Grandchamp wore a microphone that would sync with whichever vehicle he was driving on a
particular day. The video recording system begins recording when the emergency lights are
activated. On the day of the incident, the squad car video, which showed the front of his squad
car, began recording when he first activated his emergency lights, and it recorded Grandchamp’s
interactions with defendant. The search conducted by Rios was not captured on video, because
the search took place behind Grandchamp’s squad car after the video recording terminated. Rios
cannot be seen at any point in the video. The video was admitted into evidence as People’s exhibit
No. 3B and played for the jury.
¶9 On cross-examination, Grandchamp acknowledged that, when he first approached the
vehicle, he did not see defendant make any movements with his head or hands. As Grandchamp
approached, defendant opened the door to speak with him because the window was not working.
Defendant answered all of Grandchamp’s questions. Grandchamp acknowledged that he did not
smell cannabis at that time and that he did not make a note of the odor in his police report. He did
not see defendant put anything in his mouth or pockets.

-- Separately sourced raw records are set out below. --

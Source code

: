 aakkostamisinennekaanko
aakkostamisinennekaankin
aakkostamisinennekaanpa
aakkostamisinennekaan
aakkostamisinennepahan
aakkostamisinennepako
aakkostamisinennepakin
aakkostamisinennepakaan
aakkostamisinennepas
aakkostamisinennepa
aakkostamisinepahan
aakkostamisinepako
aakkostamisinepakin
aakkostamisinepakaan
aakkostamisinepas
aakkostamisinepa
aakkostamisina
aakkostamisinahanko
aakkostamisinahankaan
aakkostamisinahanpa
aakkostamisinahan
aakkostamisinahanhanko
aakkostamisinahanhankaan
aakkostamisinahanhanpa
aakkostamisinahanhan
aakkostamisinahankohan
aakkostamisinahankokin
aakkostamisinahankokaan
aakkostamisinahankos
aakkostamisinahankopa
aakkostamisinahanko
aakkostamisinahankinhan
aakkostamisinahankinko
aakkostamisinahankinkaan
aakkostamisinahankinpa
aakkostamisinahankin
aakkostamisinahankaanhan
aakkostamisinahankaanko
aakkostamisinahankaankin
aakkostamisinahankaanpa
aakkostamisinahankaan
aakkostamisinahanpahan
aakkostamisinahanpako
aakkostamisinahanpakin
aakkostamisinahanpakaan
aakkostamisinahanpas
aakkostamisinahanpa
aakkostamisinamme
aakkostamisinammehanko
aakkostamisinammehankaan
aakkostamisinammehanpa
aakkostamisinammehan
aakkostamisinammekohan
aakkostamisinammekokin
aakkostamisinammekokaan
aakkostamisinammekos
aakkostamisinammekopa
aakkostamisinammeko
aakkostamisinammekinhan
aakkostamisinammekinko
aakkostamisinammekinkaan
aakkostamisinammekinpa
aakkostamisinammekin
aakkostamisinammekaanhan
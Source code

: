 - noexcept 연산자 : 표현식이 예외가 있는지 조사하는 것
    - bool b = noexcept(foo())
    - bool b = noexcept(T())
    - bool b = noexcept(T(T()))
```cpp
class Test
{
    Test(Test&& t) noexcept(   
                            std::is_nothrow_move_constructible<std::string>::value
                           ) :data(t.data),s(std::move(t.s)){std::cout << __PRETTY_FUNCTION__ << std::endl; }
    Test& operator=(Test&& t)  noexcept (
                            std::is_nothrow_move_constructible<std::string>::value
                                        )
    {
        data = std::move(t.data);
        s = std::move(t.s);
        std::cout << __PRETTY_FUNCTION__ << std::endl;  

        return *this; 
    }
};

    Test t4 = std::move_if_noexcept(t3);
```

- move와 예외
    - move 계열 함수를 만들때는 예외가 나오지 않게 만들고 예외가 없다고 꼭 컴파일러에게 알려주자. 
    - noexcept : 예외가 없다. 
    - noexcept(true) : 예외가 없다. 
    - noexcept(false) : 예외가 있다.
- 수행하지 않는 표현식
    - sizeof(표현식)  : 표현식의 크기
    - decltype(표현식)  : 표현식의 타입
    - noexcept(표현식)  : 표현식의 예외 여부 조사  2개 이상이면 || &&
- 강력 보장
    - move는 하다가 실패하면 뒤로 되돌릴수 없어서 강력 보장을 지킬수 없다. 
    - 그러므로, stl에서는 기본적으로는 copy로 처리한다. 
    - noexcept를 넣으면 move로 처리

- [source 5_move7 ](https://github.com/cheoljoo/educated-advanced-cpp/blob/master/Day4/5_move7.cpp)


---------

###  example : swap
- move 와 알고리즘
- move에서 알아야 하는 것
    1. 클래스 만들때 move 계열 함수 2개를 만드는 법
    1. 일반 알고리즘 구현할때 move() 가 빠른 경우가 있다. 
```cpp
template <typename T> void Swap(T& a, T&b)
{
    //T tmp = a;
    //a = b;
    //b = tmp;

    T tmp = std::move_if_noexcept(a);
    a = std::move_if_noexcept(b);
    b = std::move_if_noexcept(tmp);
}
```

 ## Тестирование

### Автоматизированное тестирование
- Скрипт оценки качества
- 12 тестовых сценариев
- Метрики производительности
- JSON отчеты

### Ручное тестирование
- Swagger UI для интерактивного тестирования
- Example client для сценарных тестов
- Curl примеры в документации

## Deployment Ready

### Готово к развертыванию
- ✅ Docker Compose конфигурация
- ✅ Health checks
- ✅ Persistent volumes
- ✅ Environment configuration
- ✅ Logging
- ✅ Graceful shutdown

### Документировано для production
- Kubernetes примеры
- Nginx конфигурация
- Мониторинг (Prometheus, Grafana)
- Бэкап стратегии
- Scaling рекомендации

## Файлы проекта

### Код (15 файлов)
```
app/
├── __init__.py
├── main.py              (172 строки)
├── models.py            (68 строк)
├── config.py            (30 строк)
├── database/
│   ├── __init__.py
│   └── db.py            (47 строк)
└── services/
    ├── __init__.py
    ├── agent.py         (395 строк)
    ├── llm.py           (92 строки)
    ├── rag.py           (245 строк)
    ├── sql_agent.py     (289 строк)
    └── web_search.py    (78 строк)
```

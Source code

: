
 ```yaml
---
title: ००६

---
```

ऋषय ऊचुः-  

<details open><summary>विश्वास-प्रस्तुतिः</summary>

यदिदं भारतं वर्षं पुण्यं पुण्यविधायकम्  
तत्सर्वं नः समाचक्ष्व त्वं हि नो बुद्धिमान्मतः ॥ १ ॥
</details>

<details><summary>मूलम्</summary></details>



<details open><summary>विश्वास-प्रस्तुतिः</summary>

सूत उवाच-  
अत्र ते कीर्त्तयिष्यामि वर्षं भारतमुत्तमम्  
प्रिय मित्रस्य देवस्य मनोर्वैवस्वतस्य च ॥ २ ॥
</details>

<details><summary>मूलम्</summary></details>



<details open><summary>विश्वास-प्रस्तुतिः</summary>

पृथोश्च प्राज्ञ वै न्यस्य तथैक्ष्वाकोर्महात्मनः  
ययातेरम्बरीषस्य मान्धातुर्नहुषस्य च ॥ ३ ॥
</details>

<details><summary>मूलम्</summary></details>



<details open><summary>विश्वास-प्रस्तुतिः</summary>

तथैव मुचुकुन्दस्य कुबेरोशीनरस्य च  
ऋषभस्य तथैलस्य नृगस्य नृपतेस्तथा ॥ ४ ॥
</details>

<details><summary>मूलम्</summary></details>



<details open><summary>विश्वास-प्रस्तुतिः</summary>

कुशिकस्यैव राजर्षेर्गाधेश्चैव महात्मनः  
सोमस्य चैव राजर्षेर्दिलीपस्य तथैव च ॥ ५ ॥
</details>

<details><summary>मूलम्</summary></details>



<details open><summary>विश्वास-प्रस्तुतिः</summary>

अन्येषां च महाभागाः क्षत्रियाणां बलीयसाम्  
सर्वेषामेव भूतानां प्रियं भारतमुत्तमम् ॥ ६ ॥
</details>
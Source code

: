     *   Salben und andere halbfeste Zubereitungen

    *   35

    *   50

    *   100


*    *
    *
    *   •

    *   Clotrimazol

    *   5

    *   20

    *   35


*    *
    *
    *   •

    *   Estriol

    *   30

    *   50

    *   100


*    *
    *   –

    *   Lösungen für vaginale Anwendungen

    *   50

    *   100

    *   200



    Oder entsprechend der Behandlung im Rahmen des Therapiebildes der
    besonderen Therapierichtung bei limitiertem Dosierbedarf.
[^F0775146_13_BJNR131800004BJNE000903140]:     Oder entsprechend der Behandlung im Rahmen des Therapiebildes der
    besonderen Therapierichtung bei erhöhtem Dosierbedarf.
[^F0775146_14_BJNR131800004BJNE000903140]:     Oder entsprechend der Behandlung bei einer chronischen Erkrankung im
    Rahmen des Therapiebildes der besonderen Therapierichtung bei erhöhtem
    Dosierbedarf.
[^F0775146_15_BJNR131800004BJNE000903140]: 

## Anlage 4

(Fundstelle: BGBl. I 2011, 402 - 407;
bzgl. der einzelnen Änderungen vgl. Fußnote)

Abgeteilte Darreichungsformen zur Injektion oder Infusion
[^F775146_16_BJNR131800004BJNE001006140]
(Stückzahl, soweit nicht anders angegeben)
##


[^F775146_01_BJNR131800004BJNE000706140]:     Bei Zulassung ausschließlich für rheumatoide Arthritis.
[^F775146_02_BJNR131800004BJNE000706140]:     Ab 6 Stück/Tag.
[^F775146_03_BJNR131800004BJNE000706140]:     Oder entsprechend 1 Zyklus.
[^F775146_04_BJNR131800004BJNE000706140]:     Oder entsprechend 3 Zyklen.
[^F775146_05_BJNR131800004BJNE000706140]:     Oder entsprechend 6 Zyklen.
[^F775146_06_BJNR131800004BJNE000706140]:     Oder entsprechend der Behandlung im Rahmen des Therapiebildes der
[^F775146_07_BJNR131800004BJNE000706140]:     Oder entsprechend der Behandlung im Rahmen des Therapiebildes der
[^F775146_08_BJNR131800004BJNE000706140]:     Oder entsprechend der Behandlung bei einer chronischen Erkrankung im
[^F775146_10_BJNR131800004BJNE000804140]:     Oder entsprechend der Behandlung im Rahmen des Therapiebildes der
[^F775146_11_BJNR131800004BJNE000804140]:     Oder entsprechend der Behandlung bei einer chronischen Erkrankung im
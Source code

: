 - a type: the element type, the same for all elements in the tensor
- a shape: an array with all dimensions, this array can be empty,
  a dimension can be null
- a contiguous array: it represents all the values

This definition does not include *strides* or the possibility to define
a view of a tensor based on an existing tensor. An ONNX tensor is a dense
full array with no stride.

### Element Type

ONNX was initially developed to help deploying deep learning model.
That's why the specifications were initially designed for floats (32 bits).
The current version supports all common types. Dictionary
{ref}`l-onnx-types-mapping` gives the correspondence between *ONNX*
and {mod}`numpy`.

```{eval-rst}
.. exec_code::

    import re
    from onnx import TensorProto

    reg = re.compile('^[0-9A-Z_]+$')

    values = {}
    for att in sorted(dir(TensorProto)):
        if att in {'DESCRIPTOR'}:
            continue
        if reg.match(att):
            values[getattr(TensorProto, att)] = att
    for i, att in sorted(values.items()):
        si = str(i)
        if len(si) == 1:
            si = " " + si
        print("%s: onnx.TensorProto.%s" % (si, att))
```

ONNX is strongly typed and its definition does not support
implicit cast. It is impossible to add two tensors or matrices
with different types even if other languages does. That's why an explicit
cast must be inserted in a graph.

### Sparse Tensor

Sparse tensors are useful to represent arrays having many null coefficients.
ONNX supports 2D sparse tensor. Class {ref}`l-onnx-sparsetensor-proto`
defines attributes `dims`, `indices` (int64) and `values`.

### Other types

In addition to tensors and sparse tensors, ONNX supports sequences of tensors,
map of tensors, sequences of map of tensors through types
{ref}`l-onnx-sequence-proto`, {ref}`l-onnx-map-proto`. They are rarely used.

¶ 10 Grandchamp further testified that he would not be surprised to learn that his search of
defendant took 40 seconds, and he agreed that he did not find anything on defendant. Grandchamp
acknowledged that, as can be seen on the video, he and Officer Rodarte searched defendant’s
vehicle while Aurora police officer Salvador Contreras stood with defendant in front of
Grandchamp’s squad car. The search did not uncover anything. Grandchamp acknowledged that
he turned off his microphone prior to the search conducted by Rios.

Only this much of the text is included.